### Work instruction
Write out exactly the lines below that run from the one containing "- See how the WCAG compliance scoring works" through the one containing "- WCAG 2.2 AA compliant interface design", both included, with no other lines.

____

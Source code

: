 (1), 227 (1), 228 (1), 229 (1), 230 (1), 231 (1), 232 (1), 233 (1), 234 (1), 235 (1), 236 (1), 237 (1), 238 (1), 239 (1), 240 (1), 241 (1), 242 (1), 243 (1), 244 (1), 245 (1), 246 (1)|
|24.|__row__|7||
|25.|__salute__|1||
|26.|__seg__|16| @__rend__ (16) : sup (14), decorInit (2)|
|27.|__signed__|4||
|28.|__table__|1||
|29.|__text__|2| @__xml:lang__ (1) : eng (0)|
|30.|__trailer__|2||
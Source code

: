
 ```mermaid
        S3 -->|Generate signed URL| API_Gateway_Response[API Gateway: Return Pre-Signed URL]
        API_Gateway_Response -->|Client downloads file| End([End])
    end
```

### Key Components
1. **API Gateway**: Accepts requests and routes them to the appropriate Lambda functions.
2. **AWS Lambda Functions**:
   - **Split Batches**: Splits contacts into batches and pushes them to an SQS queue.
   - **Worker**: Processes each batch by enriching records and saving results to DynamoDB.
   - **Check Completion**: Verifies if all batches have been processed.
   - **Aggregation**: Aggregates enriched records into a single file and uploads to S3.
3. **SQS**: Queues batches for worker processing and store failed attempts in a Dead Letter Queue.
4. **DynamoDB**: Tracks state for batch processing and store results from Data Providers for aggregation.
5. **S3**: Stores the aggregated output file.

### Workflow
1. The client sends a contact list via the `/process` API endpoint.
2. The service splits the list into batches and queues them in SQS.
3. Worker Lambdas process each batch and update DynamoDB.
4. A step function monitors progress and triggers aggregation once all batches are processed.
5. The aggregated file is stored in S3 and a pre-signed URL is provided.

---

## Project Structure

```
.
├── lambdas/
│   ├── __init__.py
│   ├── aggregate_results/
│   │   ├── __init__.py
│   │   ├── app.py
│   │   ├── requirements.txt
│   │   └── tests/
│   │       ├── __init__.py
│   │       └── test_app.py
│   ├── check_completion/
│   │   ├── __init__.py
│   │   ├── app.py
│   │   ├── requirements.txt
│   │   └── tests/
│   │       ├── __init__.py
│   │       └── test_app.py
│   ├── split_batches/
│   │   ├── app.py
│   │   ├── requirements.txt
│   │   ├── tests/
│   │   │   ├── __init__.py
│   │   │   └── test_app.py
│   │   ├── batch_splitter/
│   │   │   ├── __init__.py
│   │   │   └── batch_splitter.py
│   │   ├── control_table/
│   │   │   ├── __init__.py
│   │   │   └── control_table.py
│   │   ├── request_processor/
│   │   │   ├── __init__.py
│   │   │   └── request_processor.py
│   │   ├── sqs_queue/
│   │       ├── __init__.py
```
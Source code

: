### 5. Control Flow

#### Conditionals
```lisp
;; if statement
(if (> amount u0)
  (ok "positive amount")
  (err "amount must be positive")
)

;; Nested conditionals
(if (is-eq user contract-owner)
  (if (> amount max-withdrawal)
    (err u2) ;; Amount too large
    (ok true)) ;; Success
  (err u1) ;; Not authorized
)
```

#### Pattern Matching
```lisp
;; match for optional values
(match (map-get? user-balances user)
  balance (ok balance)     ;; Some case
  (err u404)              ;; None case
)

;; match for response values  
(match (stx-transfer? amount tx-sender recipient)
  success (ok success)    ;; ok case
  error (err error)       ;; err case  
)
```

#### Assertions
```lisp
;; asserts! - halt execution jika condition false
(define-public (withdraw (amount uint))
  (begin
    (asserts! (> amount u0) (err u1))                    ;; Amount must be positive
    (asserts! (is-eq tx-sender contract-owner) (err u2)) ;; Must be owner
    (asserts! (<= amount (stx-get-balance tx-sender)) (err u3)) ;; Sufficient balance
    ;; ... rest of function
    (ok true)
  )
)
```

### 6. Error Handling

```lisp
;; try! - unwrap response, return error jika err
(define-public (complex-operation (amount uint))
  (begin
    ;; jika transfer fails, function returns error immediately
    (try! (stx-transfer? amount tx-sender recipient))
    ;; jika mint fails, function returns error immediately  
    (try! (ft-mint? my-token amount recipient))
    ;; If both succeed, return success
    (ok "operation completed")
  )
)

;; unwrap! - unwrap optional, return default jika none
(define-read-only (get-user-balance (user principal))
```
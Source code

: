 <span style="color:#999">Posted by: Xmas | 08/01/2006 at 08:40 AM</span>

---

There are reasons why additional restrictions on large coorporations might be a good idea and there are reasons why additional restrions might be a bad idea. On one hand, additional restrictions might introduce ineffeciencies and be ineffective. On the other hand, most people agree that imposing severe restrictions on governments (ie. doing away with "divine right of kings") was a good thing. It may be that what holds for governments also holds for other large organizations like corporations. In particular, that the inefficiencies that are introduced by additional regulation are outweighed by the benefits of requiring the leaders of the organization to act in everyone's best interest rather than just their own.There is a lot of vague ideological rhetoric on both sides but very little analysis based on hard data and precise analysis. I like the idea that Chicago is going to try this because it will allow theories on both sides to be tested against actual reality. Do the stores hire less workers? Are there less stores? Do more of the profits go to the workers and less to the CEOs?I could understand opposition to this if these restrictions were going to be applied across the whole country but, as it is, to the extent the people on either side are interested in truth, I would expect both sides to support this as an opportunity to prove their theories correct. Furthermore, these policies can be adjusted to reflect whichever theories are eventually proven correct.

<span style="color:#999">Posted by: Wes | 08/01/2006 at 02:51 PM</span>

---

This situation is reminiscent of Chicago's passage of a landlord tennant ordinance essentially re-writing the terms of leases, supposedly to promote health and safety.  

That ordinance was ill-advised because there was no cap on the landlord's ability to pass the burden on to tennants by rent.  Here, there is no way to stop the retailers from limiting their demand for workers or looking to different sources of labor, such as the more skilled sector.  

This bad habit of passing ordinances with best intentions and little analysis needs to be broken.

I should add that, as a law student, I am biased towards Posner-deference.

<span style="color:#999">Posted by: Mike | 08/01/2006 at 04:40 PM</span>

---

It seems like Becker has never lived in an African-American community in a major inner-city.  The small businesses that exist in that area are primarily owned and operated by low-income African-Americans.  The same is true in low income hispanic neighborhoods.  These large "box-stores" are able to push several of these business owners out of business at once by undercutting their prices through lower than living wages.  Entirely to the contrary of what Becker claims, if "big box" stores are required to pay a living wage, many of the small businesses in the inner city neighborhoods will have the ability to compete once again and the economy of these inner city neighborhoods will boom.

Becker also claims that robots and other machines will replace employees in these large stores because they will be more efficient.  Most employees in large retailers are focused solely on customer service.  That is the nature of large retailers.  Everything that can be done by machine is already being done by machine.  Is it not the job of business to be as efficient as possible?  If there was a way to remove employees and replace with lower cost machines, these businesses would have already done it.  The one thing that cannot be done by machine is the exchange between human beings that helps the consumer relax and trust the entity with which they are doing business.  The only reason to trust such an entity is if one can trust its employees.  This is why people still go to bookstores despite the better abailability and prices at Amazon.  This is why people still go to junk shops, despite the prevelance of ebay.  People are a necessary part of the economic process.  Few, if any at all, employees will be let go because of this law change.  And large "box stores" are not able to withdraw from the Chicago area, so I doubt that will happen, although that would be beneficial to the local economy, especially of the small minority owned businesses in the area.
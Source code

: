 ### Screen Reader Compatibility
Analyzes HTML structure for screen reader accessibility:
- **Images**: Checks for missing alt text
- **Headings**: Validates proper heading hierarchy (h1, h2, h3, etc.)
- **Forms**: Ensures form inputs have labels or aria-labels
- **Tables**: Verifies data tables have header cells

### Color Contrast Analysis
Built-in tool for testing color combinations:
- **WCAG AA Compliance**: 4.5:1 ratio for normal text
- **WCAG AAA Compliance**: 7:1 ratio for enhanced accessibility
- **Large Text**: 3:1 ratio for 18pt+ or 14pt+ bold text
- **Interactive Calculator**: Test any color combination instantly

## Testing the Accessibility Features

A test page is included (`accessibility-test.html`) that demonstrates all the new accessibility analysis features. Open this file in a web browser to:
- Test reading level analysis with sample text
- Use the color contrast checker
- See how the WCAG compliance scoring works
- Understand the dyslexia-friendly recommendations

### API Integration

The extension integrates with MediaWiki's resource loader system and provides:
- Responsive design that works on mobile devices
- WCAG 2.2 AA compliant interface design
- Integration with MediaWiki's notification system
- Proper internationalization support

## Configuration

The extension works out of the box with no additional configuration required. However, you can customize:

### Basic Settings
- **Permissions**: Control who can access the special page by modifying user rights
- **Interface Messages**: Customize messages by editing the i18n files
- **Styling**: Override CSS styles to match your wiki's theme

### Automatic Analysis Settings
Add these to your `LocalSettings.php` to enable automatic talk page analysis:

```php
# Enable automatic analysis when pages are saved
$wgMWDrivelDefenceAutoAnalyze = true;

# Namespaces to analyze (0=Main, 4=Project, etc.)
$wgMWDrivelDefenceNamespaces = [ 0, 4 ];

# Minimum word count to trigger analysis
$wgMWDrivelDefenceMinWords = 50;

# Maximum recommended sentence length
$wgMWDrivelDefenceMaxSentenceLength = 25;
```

____

### Written solution
- See how the WCAG compliance scoring works
- Understand the dyslexia-friendly recommendations

### API Integration

The extension integrates with MediaWiki's resource loader system and provides:
- Responsive design that works on mobile devices
- WCAG 2.2 AA compliant interface design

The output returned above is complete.